Damião Ramos Cavalcanti

Enquanto poeta morrer, a poesia haverá de viver

Textos


 
                  De São João a São Pedro
  
   Os
saudosistas estranham como diminuem os costumes das suas tradicionais festas, o que os envelhece, sem merecerem tal desaparição. Já ficamos à espera de que toquem Luiz Gonzaga, Flávio José, Dominguinhos, Antônio Barros e Cecéu, Waldonys, Targino Gondim, Pinto do Acordeom, Sussa de Monteiro ou Clã Brasil. Também sucessos do Forró Fest, que cultiva a autêntica música paraibana, distinguindo-a da baiana, do “reggae maranhense”, da “sertaneja” dos gaúchos e goianos ou do próprio samba.
  Até os amantes do silêncio apreciam o barulho dos fogos, a gritaria das crianças soltando traques, estrelinhas, bombas chilenas ou chuveiros; como Roosevelt Vita, divertem-se com o espanto causado pelas estrondosas bombas de cordão; fogos que dão luz e cores aos festejos juninos.
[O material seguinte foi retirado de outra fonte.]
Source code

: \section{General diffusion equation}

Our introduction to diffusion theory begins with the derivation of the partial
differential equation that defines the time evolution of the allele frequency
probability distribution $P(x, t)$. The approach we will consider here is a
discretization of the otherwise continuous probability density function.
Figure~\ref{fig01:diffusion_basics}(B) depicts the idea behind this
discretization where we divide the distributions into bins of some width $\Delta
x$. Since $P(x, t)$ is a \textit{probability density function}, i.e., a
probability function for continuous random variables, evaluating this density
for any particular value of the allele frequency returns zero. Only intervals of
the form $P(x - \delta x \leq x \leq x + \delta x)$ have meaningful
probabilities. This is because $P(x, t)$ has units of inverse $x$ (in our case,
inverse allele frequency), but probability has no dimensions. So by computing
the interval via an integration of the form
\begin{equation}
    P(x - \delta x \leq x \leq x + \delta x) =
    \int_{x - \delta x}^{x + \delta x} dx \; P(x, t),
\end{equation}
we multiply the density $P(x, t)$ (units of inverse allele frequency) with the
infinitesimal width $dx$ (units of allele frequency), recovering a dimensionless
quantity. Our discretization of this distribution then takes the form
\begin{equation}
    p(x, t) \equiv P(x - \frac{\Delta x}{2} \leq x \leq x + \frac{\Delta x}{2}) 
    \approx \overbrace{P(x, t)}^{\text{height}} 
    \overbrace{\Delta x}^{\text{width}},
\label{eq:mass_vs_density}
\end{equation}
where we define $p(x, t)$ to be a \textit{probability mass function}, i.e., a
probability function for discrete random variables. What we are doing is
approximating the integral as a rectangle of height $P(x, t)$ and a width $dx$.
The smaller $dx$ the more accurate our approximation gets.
As comidas e a fogueira caracterizam São João e São Pedro como festas sazonais: período de frio, de chuva e de muito milho verde. Quando menino, ficava à espreita das lagartas verdes e das bonecas nas espigas, separando o milho para assar ou cozinhar. No moinho, passava-se o da pamonha e o de um alguidar de canjica, servida em pratos enfeitados de canela em pó. Brincávamos com castelos, torres e currais de sabugos cujos pedaços eram gado a comer grãos de milho caídos no chão. Na Una, Tia Dinalva preparava, como ninguém, bolo de milho, de mandioca, de macaxeira, pé de moleque, bolinhas cambará e castanhas torradas na lata de querosene, ao lado da fogueira.
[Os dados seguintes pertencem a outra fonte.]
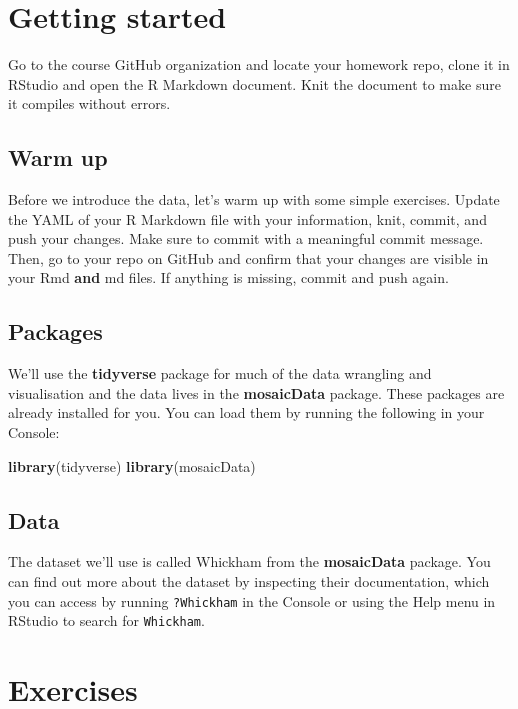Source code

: \documentclass[
]{article}
\newenvironment{Shaded}{\begin{snugshade}}{\end{snugshade}}
\newcommand{\FunctionTok}[1]{\textcolor[rgb]{0.13,0.29,0.53}{\textbf{#1}}}
\newcommand{\NormalTok}[1]{#1}
\begin{document}
\section{Getting started}\label{getting-started}

Go to the course GitHub organization and locate your homework repo,
clone it in RStudio and open the R Markdown document. Knit the document
to make sure it compiles without errors.

\subsection{Warm up}\label{warm-up}

Before we introduce the data, let's warm up with some simple exercises.
Update the YAML of your R Markdown file with your information, knit,
commit, and push your changes. Make sure to commit with a meaningful
commit message. Then, go to your repo on GitHub and confirm that your
changes are visible in your Rmd \textbf{and} md files. If anything is
missing, commit and push again.

\subsection{Packages}\label{packages}

We'll use the \textbf{tidyverse} package for much of the data wrangling
and visualisation and the data lives in the \textbf{mosaicData} package.
These packages are already installed for you. You can load them by
running the following in your Console:

\begin{Shaded}
\begin{Highlighting}[]
\FunctionTok{library}\NormalTok{(tidyverse) }
\FunctionTok{library}\NormalTok{(mosaicData) }
\end{Highlighting}
\end{Shaded}

\subsection{Data}\label{data}

The dataset we'll use is called Whickham from the \textbf{mosaicData}
package. You can find out more about the dataset by inspecting their
documentation, which you can access by running \texttt{?Whickham} in the
Console or using the Help menu in RStudio to search for
\texttt{Whickham}.

\section{Exercises}\label{exercises}
\end{document}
   A festa junina, aos poucos, mudou-se do campo para a cidade. Mas, é do mundo rural a originalidade da sua graça matuta: quadrilha, bandeiras e lanternas! Onde, na boca da noite, o céu, limpo e estrelado, realça as labaredas da lenha amontoada em fogo. No terreiro, dá-se vez às crendices e adivinhações: pés, engrossados pelos espinhos e pedregulhos do roçado, caminham, reforçando a fé, sobre brasas da fogueira; as moças cravam a faca virgem na bananeira para ler, noutro dia, na lâmina, a letra inicial do pretenso namorado; põem clara de ovo no copo, com água pela metade, para se ver, no fundo, uma igreja anunciando casamento, ou um cemitério, tristeza; pingam cera de vela, no prato fundo com água, para formar a inicial do príncipe encantado. Duvidar dessas crendices não desinteressa ninguém pelos seus resultados. Torço que esses ricos valores culturais passem às jovens gerações. Nada substitui o que o povo sabe criar, quando realiza sua genuína cultura.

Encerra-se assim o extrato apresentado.